* **ACTIVITY**
Output every record exactly and leave each picture out.

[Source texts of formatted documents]
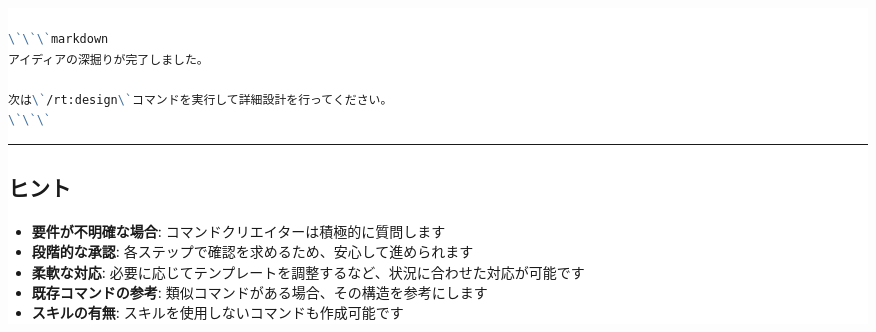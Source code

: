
 ```markdown

\`\`\`markdown
アイディアの深掘りが完了しました。

次は\`/rt:design\`コマンドを実行して詳細設計を行ってください。
\`\`\`
```

---

## ヒント

- **要件が不明確な場合**: コマンドクリエイターは積極的に質問します
- **段階的な承認**: 各ステップで確認を求めるため、安心して進められます
- **柔軟な対応**: 必要に応じてテンプレートを調整するなど、状況に合わせた対応が可能です
- **既存コマンドの参考**: 類似コマンドがある場合、その構造を参考にします
- **スキルの有無**: スキルを使用しないコマンドも作成可能です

* **OUTPUT BELOW**
Source code

:
 ```markdown

\`\`\`markdown
アイディアの深掘りが完了しました。

次は\`/rt:design\`コマンドを実行して詳細設計を行ってください。
\`\`\`
```

---

## ヒント

- **要件が不明確な場合**: コマンドクリエイターは積極的に質問します
- **段階的な承認**: 各ステップで確認を求めるため、安心して進められます
- **柔軟な対応**: 必要に応じてテンプレートを調整するなど、状況に合わせた対応が可能です
- **既存コマンドの参考**: 類似コマンドがある場合、その構造を参考にします
- **スキルの有無**: スキルを使用しないコマンドも作成可能です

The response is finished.